Question 1
(a) Topic-6.7-The Fundamental Theorem of Calculus and Definite Integrals
(b) Topic-6.7-The Fundamental Theorem of Calculus and Definite Integrals
(c) Topic-6.7-The Fundamental Theorem of Calculus and Definite Integrals
(d) Topic-6.7-The Fundamental Theorem of Calculus and Definite Integrals
People enter a line for an escalator at a rate modeled by the function r given by
\(r(t)=\left\{\begin{matrix}
44\left ( \frac{t}{100} \right )^{3} \left ( 1-\frac{t}{300} \right )^{7}& for 0\leq t\leq 300 & \\
0&for t>300, &
\end{matrix}\right.\)
where r (t) is measured in people per second and t is measured in seconds. As people get on the escalator, they exit the line at a constant rate of 0.7 person per second. There are 20 people in line at time t = 0.

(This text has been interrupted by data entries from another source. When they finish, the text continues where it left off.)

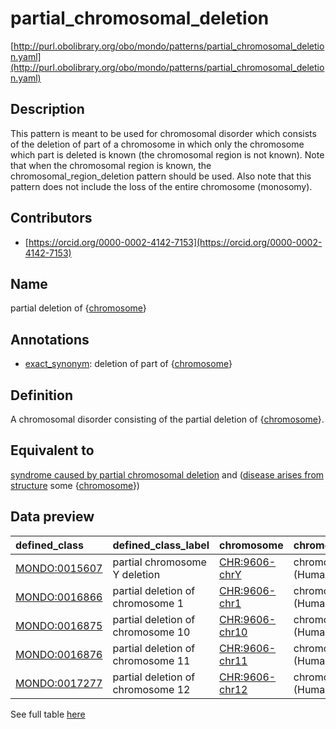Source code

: # partial_chromosomal_deletion 

[http://purl.obolibrary.org/obo/mondo/patterns/partial_chromosomal_deletion.yaml](http://purl.obolibrary.org/obo/mondo/patterns/partial_chromosomal_deletion.yaml)
## Description 

This pattern is meant to be used for chromosomal disorder which consists of the deletion of part of a chromosome in which only the chromosome which part is deleted is known (the chromosomal region is not known). Note that when the chromosomal region is known, the chromosomal_region_deletion pattern should be used. Also note that this pattern does not include the loss of the entire chromosome (monosomy).
## Contributors 
* [https://orcid.org/0000-0002-4142-7153](https://orcid.org/0000-0002-4142-7153) 
## Name 

partial deletion of {[chromosome](http://purl.obolibrary.org/obo/GO_0005694)}

## Annotations 

* [exact_synonym](http://www.geneontology.org/formats/oboInOwl#hasExactSynonym): deletion of part of {[chromosome](http://purl.obolibrary.org/obo/GO_0005694)}

## Definition 

A chromosomal disorder consisting of the partial deletion of {[chromosome](http://purl.obolibrary.org/obo/GO_0005694)}.

## Equivalent to 

[syndrome caused by partial chromosomal deletion](http://purl.obolibrary.org/obo/MONDO_0000761) and ([disease arises from structure](http://purl.obolibrary.org/obo/RO_0004030) some {[chromosome](http://purl.obolibrary.org/obo/GO_0005694)})

## Data preview 
| defined_class                                | defined_class_label               | chromosome                                    | chromosome_label      |
|:---------------------------------------------|:----------------------------------|:----------------------------------------------|:----------------------|
| [MONDO:0015607](http://purl.obolibrary.org/obo/MONDO_0015607) | partial chromosome Y deletion     | [CHR:9606-chrY](http://purl.obolibrary.org/obo/CHR_9606-chrY)  | chromosome Y (Human)  |
| [MONDO:0016866](http://purl.obolibrary.org/obo/MONDO_0016866) | partial deletion of chromosome 1  | [CHR:9606-chr1](http://purl.obolibrary.org/obo/CHR_9606-chr1)  | chromosome 1 (Human)  |
| [MONDO:0016875](http://purl.obolibrary.org/obo/MONDO_0016875) | partial deletion of chromosome 10 | [CHR:9606-chr10](http://purl.obolibrary.org/obo/CHR_9606-chr10) | chromosome 10 (Human) |
| [MONDO:0016876](http://purl.obolibrary.org/obo/MONDO_0016876) | partial deletion of chromosome 11 | [CHR:9606-chr11](http://purl.obolibrary.org/obo/CHR_9606-chr11) | chromosome 11 (Human) |
| [MONDO:0017277](http://purl.obolibrary.org/obo/MONDO_0017277) | partial deletion of chromosome 12 | [CHR:9606-chr12](http://purl.obolibrary.org/obo/CHR_9606-chr12) | chromosome 12 (Human) |

See full table [here](https://github.com/monarch-initiative/mondo/blob/master/src/patterns/data/matches/partial_chromosomal_deletion.tsv) 
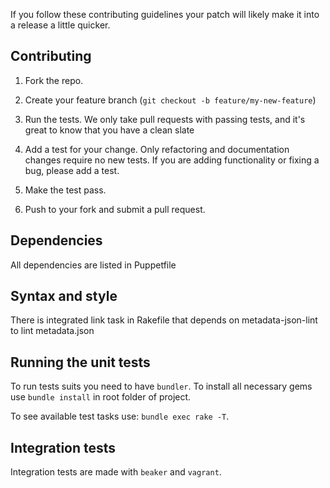 If you follow these contributing guidelines your patch
will likely make it into a release a little quicker.


## Contributing

1. Fork the repo.

2. Create your feature branch (`git checkout -b feature/my-new-feature`)

3. Run the tests. We only take pull requests with passing tests, and
   it's great to know that you have a clean slate

4. Add a test for your change. Only refactoring and documentation
   changes require no new tests. If you are adding functionality
   or fixing a bug, please add a test.

5. Make the test pass.

6. Push to your fork and submit a pull request.


## Dependencies

All dependencies are listed in Puppetfile

## Syntax and style

There is integrated link task in Rakefile that depends on metadata-json-lint to lint metadata.json

## Running the unit tests

To run tests suits you need to have `bundler`. To install all necessary gems use `bundle install` in root folder of project.

To see available test tasks use: `bundle exec rake -T`.  

## Integration tests
Integration tests are made with `beaker` and `vagrant`.
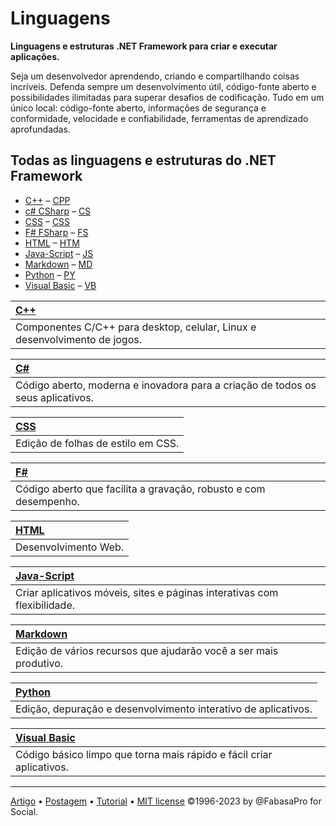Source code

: # Linguagens

**Linguagens e estruturas .NET Framework para criar e executar aplicações.**

Seja um desenvolvedor aprendendo, criando e compartilhando coisas incríveis. Defenda sempre um desenvolvimento útil, código-fonte aberto e possibilidades ilimitadas para superar desafios de codificação. Tudo em um único local: código-fonte aberto, informações de segurança e conformidade, velocidade e confiabilidade, ferramentas de aprendizado aprofundadas.

## Todas as linguagens e estruturas do .NET Framework

+ [C++](https://github.com/fabasapro/languages/cplusplus) – [CPP](https://github.com/fabasapro/files/cpp)
+ [c# CSharp](https://github.com/fabasapro/languages/csharp) – [CS](https://github.com/fabasapro/files/cs)
+ [CSS](https://github.com/fabasapro/languages/css) – [CSS](https://github.com/fabasapro/files/css)
+ [F# FSharp](https://github.com/fabasapro/languages/fsharp) – [FS](https://github.com/fabasapro/files/fs)
+ [HTML](https://github.com/fabasapro/languages/html) – [HTM](https://github.com/fabasapro/files/htm)
+ [Java-Script](https://github.com/fabasapro/languages/javascript) – [JS](https://github.com/fabasapro/files/js)
+ [Markdown](https://github.com/fabasapro/languages/markdown) – [MD](https://github.com/fabasapro/files/md)
+ [Python](https://github.com/fabasapro/languages/python) – [PY](https://github.com/fabasapro/files/py)
+ [Visual Basic](https://github.com/fabasapro/languages/visualbasic) – [VB](https://github.com/fabasapro/files/vb)

[C++](https://github.com/fabasapro/languages/cplusplus)                        |
:----------------------------------------------------------------------------- |
Componentes C/C++ para desktop, celular, Linux e desenvolvimento de jogos.     |

[C#](https://github.com/fabasapro/languages/csharp)                            |
:----------------------------------------------------------------------------- |
Código aberto, moderna e inovadora para a criação de todos os seus aplicativos.|

[CSS](https://github.com/fabasapro/languages/css)                              |
:----------------------------------------------------------------------------- |
Edição de folhas de estilo em CSS.                                             |

[F#](https://github.com/fabasapro/languages/fsharp)                            |
:----------------------------------------------------------------------------- |
Código aberto que facilita a gravação, robusto e com desempenho.               |

[HTML](https://github.com/fabasapro/languages/html)                            |
:----------------------------------------------------------------------------- |
Desenvolvimento Web.                                                           |

[Java-Script](https://github.com/fabasapro/languages/javascript)               |
:----------------------------------------------------------------------------- |
Criar aplicativos móveis, sites e páginas interativas com flexibilidade.       |

[Markdown](https://github.com/fabasapro/languages/markdown)                    |
:----------------------------------------------------------------------------- |
Edição de vários recursos que ajudarão você a ser mais produtivo.              |

[Python](https://github.com/fabasapro/languages/python)                        |
:----------------------------------------------------------------------------- |
Edição, depuração e desenvolvimento interativo de aplicativos.                 |

[Visual Basic](https://github.com/fabasapro/languages/visualbasic)             |
:----------------------------------------------------------------------------- |
Código básico limpo que torna mais rápido e fácil criar aplicativos.           |

---
[Artigo](https://github.com/fabasapro/languages/article) • [Postagem](https://github.com/fabasapro/languages/post) • [Tutorial](https://github.com/fabasapro/languages/tutorial) • [MIT license](https://github.com/fabasapro/languages/license) ©1996-2023 by @FabasaPro for Social.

(a) How many people enter the line for the escalator during the time interval 0 ≤ t ≤ 300 ?
(b) During the time interval 0 ≤ t ≤ 300, there are always people in line for the escalator. How many people are in line at time t = 300 ?
(c) For t > 300, what is the first time t that there are no people in line for the escalator?
(d) For 0 ≤ t ≤ 300, at what time t is the number of people in line a minimum? To the nearest whole number, find the number of people in line at this time. Justify your answer.
▶️Answer/Explanation
\(\textbf{1(a)} \quad \int_{0}^{300} r(t) \, dt = 270\)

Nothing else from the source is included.